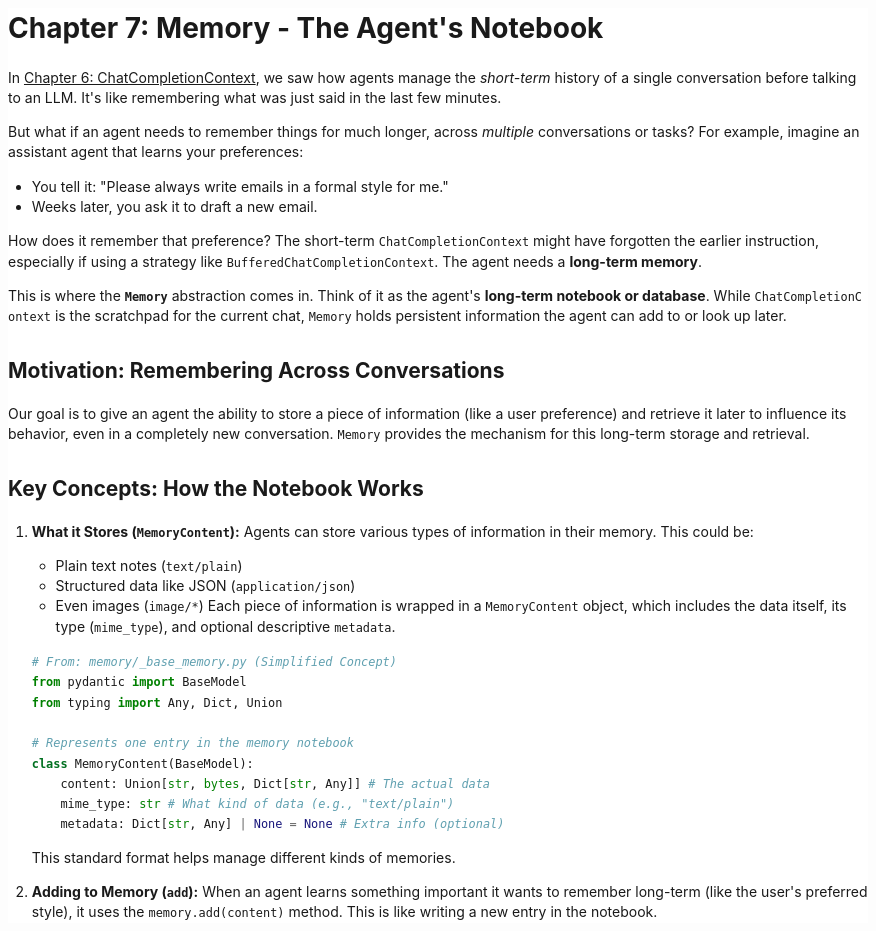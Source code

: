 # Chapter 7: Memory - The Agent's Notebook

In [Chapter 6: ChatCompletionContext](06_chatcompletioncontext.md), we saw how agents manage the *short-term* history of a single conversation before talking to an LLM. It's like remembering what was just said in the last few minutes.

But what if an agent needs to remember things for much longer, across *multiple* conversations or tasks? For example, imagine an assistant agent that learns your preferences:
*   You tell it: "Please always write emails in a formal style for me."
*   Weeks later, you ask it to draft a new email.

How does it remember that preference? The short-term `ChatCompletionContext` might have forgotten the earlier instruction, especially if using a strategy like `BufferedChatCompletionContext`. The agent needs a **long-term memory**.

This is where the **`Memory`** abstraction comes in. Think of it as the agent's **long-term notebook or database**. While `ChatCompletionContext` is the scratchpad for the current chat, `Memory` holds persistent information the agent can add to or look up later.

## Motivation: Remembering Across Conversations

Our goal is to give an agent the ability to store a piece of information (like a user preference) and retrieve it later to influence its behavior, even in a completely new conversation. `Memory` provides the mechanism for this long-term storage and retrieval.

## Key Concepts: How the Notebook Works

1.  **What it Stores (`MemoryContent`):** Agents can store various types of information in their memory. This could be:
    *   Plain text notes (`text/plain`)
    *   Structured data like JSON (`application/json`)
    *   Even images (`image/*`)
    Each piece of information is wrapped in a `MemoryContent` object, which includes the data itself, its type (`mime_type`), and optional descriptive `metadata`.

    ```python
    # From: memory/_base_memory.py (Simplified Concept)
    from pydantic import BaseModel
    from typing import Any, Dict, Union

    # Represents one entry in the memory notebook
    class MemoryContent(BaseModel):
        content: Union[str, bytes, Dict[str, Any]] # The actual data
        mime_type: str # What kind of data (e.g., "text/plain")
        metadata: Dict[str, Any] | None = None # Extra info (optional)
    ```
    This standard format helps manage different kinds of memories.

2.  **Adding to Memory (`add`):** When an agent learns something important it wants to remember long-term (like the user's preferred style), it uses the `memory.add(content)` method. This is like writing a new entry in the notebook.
··········
WORK INSTRUCTION:
The copy you produce must match the entries above exactly, except that it has no pictures.

SOLUTION BELOW:
Source code

: # Chapter 7: Memory - The Agent's Notebook

In [Chapter 6: ChatCompletionContext](06_chatcompletioncontext.md), we saw how agents manage the *short-term* history of a single conversation before talking to an LLM. It's like remembering what was just said in the last few minutes.

But what if an agent needs to remember things for much longer, across *multiple* conversations or tasks? For example, imagine an assistant agent that learns your preferences:
*   You tell it: "Please always write emails in a formal style for me."
*   Weeks later, you ask it to draft a new email.

How does it remember that preference? The short-term `ChatCompletionContext` might have forgotten the earlier instruction, especially if using a strategy like `BufferedChatCompletionContext`. The agent needs a **long-term memory**.

This is where the **`Memory`** abstraction comes in. Think of it as the agent's **long-term notebook or database**. While `ChatCompletionContext` is the scratchpad for the current chat, `Memory` holds persistent information the agent can add to or look up later.

## Motivation: Remembering Across Conversations

Our goal is to give an agent the ability to store a piece of information (like a user preference) and retrieve it later to influence its behavior, even in a completely new conversation. `Memory` provides the mechanism for this long-term storage and retrieval.

## Key Concepts: How the Notebook Works

1.  **What it Stores (`MemoryContent`):** Agents can store various types of information in their memory. This could be:
    *   Plain text notes (`text/plain`)
    *   Structured data like JSON (`application/json`)
    *   Even images (`image/*`)
    Each piece of information is wrapped in a `MemoryContent` object, which includes the data itself, its type (`mime_type`), and optional descriptive `metadata`.

    ```python
    # From: memory/_base_memory.py (Simplified Concept)
    from pydantic import BaseModel
    from typing import Any, Dict, Union

    # Represents one entry in the memory notebook
    class MemoryContent(BaseModel):
        content: Union[str, bytes, Dict[str, Any]] # The actual data
        mime_type: str # What kind of data (e.g., "text/plain")
        metadata: Dict[str, Any] | None = None # Extra info (optional)
    ```
    This standard format helps manage different kinds of memories.

2.  **Adding to Memory (`add`):** When an agent learns something important it wants to remember long-term (like the user's preferred style), it uses the `memory.add(content)` method. This is like writing a new entry in the notebook.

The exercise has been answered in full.